▸ **Work instructions**: Where in the data does the word "figs" appear? Find those lines and copy them.

(Data excerpts)
· · ·

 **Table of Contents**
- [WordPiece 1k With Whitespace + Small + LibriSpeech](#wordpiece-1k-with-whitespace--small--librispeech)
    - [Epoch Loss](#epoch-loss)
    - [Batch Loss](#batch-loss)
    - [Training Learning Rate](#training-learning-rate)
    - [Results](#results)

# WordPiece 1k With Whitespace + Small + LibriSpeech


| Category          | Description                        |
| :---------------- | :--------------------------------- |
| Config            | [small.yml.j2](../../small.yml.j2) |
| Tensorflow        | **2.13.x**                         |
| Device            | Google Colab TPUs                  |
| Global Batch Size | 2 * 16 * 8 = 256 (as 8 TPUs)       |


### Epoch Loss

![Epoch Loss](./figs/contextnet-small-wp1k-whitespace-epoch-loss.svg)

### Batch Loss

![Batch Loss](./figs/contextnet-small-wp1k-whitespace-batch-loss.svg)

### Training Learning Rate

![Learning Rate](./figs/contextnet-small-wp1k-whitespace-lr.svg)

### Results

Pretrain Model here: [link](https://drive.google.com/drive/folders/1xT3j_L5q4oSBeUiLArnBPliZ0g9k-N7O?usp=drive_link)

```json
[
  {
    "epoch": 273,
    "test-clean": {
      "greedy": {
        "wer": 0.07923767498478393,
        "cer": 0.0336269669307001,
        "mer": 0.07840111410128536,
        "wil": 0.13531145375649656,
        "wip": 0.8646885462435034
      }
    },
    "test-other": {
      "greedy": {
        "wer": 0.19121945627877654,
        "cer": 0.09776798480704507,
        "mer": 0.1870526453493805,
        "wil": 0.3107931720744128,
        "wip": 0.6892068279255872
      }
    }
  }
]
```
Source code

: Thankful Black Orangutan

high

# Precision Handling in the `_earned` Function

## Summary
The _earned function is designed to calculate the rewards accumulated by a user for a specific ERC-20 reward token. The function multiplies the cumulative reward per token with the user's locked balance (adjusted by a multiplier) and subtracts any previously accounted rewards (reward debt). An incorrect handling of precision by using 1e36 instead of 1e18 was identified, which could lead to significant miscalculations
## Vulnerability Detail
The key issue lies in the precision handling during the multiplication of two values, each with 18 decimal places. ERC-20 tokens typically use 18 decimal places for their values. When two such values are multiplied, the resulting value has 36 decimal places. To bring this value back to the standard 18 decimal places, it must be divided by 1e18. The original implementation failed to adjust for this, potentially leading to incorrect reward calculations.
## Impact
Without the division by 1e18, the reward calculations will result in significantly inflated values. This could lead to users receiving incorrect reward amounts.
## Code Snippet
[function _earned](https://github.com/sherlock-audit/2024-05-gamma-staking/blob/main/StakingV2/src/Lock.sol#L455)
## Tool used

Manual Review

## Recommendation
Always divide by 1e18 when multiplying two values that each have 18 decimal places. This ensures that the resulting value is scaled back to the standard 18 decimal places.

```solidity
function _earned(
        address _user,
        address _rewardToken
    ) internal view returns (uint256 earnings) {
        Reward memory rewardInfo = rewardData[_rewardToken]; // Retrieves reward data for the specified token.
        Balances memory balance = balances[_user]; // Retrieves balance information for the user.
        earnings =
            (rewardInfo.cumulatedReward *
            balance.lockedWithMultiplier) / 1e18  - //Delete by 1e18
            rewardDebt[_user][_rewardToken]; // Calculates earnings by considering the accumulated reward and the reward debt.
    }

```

· · ·

▸ **Answer space**:
![Epoch Loss](./figs/contextnet-small-wp1k-whitespace-epoch-loss.svg)
![Batch Loss](./figs/contextnet-small-wp1k-whitespace-batch-loss.svg)
![Learning Rate](./figs/contextnet-small-wp1k-whitespace-lr.svg)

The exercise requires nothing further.